The questionable value of the Department of Veterans Affairs research has recently been called into question by the White Coat Waste Project, which describes itself as “a taxpayer watchdog advocacy group” and might most accurately be described as a politically conservative anti-vivisection society.
The Charles Darwin Reserve research, aimed specifically at finding ways and means of more efficiently killing feral cats, has demonstrated itself––as the researchers themselves now acknowledge––to be proceeding from dubious premises. This, however, is unlikely to stop the Australian obsession with trying to purge cats to preserve native species which are threatened most by global warming and habitat loss.


“CATS Act” introduced in “lame duck” session
The White Coat Waste Project hopes to stop the Department of Veterans Affairs cat studies through the “Cat Abuse in Testing Stops Act” (CATS Act), introduced with 23 co-sponsors on December 3, 2020 by Congressional Representatives Dina Titus, a Nevada Democrat, and Brian Mast, a Florida Republican.
Mast, a 10-year U.S. Army veteran, lost both of his legs and part of his left index finger on September 19, 2010 while clearing mines in Kandahar, Afghanistan.
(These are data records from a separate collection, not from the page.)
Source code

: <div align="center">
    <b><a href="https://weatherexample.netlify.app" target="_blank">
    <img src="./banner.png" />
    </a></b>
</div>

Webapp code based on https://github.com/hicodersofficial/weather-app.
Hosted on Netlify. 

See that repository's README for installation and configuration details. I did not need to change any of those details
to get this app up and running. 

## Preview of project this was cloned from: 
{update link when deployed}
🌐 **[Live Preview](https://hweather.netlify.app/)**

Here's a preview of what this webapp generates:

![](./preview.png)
This would in theory make Mast a potential beneficiary of the Department of Veterans Affairs studies, a notion he vehemently rejects.
“The VA’s continued use of taxpayer dollars to conduct painful and wasteful experiments on cats and kittens is unacceptable,” said Mast through a White Coat Waste Project media release.
“These tests are barbaric, unnecessary and do nothing to actually help veterans,” Mast added.
Assigned bill number HR 8867, the CATS Act was referred to the House Committee on Veterans’ Affairs, where it is likely to die with the end of the 116th Congress.


Billboard
The CATS Act does, however, have an extreme long-shot chance to be added as a late amendment to a pending budget bill, and meanwhile may help to build support for similar legislation which might be proposed in the incoming 117th Congress, to be inaugurated in January 2021.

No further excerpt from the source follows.